NxPay would have the Receiver file a separate action against NxPay such that NxPay would have a full and fair opportunity to present their claims and defenses.
Yesterday saw a Judge acknowledge those concerns, but ordered the payment processor to surrender the $9 million in question anyway.
In his ruling, Judge Mullen stipulated that ‘a separate action would be costly and inefficient‘.
The Court finds it appropriate to freeze and safeguard these assets until a final disposition can be made.
Accordingly, NxPay is directed to pay the amount of $9,069,446.52 to the Receiver within five days of the date of this Order to be held in a segregated account.
Now that doesn’t mean they can’t press ahead with their challenge, only that it will come under existing litigation.
The parties are directed to appear for a status conference before the Court on June 24, 2015, at 10:30 a.m. in Courtroom 2-2 of the United States District Court in Charlotte.

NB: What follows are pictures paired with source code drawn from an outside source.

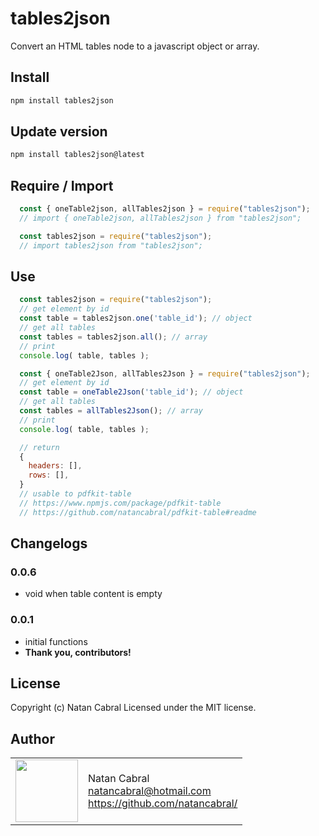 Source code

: # tables2json

Convert an HTML tables node to a javascript object or array.


## Install

```bash
npm install tables2json
```

## Update version 

```bash
npm install tables2json@latest
```

## Require / Import

```js
  const { oneTable2json, allTables2json } = require("tables2json");
  // import { oneTable2json, allTables2json } from "tables2json";
```
```js
  const tables2json = require("tables2json");
  // import tables2json from "tables2json";
```

## Use

```js
  const tables2json = require("tables2json");
  // get element by id
  const table = tables2json.one('table_id'); // object
  // get all tables
  const tables = tables2json.all(); // array
  // print
  console.log( table, tables );
```

```js
  const { oneTable2Json, allTables2Json } = require("tables2json");
  // get element by id
  const table = oneTable2Json('table_id'); // object
  // get all tables
  const tables = allTables2Json(); // array
  // print
  console.log( table, tables );
```

```js
  // return 
  {
    headers: [],
    rows: [],
  }
  // usable to pdfkit-table
  // https://www.npmjs.com/package/pdfkit-table
  // https://github.com/natancabral/pdfkit-table#readme
```

## Changelogs

### 0.0.6

+ void when table content is empty

### 0.0.1

+ initial functions
+ **Thank you, contributors!**

## License

Copyright (c) Natan Cabral
Licensed under the MIT license.

## Author

<table>
  <tr>
    <td>
      <img src="https://github.com/natancabral.png?s=100" width="100"/>
    </td>
    <td>
      Natan Cabral<br />
      <a href="mailto:natancabral@hotmail.com">natancabral@hotmail.com</a><br />
      <a href="https://github.com/natancabral/">https://github.com/natancabral/</a>
    </td>
  </tr>
</table>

The parties should be prepared to discuss the scheduling of the contempt hearing and whether any discovery is necessary prior to the hearing.
Given that the amount in question are undoubtedly stolen Ponzi funds, it’s unlikely that NxPay are going to win this.
Judge Mullen ordering the processor to surrender the funds brings up a question of trust, with a clear concern as to whether or not the funds might “disappear” if NxPay ultimately lose in court.
Everybody else has had to pay back their ill-gotten gains, now it’s your turn boys.
We’ll keep you posted after the June 24th hearing.
Footnote: Our thanks to Don@ASDUpdates for providing a copy of Judge Mullen’s June 1st Order.
Update 9th June 2015 – In a Motion for Reconsideration filed on June 8th, NxPay now claim they don’t have $9 million dollars to surrender.